> Prompt
Lines below starting with the line with "- **Recovery**: Enhanced" and going on through the line with "and setup reconstruction" must be output exactly; the rest of the records must be left out.

+===+

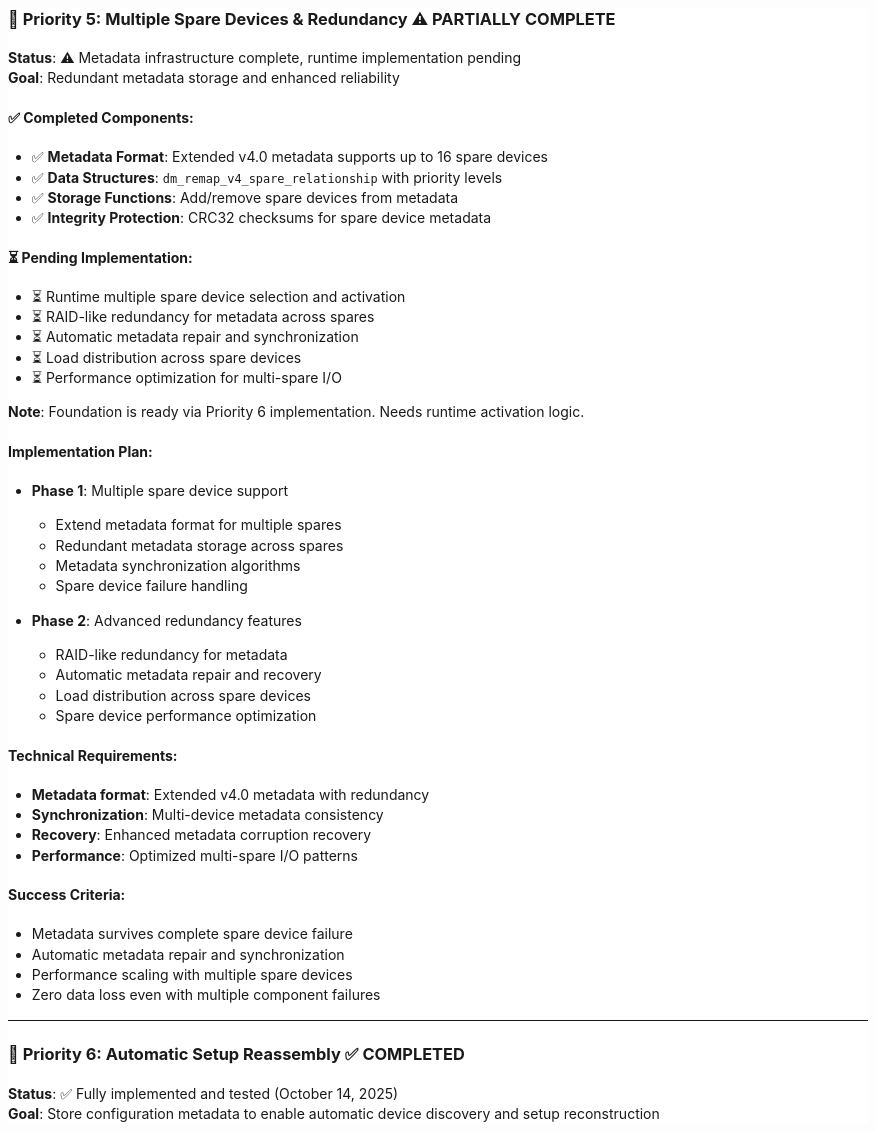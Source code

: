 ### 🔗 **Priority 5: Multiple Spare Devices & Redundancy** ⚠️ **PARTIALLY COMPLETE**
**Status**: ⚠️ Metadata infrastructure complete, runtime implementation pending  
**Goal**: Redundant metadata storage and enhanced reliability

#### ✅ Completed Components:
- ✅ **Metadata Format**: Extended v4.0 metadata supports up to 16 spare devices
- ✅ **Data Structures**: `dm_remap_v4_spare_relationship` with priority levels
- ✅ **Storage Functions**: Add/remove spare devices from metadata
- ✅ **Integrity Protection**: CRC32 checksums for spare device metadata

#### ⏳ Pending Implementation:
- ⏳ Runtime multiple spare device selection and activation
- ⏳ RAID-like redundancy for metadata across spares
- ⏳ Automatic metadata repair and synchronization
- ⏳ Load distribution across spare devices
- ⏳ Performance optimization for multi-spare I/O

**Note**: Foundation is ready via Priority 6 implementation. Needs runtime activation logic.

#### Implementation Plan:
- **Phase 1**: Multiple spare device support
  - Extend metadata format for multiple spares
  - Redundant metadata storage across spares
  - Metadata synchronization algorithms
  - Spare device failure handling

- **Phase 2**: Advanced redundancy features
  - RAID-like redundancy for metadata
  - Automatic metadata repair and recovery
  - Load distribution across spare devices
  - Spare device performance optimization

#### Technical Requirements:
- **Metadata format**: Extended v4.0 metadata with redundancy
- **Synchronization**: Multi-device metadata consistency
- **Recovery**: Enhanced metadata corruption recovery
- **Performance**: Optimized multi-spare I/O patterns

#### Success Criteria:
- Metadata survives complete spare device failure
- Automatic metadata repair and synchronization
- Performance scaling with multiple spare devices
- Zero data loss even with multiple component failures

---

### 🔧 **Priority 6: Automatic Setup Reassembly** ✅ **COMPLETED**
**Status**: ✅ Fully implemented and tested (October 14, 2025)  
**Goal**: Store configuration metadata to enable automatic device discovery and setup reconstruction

+===+

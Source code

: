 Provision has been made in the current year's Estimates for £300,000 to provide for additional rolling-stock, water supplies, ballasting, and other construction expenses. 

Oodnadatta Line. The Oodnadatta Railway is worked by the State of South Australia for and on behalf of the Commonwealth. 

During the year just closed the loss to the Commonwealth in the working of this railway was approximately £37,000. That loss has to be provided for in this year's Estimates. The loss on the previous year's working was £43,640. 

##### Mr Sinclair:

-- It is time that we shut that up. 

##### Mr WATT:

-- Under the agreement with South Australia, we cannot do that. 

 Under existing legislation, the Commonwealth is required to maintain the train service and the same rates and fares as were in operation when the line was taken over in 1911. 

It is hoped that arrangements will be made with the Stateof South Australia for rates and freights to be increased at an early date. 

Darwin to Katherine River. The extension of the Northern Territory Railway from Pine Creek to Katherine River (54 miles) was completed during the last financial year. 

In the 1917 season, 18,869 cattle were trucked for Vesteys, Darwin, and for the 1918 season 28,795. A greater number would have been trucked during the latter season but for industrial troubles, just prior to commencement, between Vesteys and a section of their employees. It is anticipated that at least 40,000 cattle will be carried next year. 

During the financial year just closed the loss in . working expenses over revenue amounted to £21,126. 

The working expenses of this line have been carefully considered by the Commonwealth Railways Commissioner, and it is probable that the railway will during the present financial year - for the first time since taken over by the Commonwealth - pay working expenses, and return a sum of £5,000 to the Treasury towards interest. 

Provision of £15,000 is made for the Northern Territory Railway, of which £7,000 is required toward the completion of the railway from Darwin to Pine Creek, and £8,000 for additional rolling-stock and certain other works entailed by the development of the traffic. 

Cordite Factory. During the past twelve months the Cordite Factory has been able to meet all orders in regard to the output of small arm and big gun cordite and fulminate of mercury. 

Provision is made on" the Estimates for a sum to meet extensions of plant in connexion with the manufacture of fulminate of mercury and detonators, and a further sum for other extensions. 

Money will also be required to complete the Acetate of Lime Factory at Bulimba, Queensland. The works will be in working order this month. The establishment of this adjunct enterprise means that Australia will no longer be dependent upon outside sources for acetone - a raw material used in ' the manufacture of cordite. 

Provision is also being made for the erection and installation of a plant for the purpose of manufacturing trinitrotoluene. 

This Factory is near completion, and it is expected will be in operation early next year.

+===+

> Task solution
- **Recovery**: Enhanced metadata corruption recovery
- **Performance**: Optimized multi-spare I/O patterns

#### Success Criteria:
- Metadata survives complete spare device failure
- Automatic metadata repair and synchronization
- Performance scaling with multiple spare devices
- Zero data loss even with multiple component failures

---

### 🔧 **Priority 6: Automatic Setup Reassembly** ✅ **COMPLETED**
**Status**: ✅ Fully implemented and tested (October 14, 2025)  
**Goal**: Store configuration metadata to enable automatic device discovery and setup reconstruction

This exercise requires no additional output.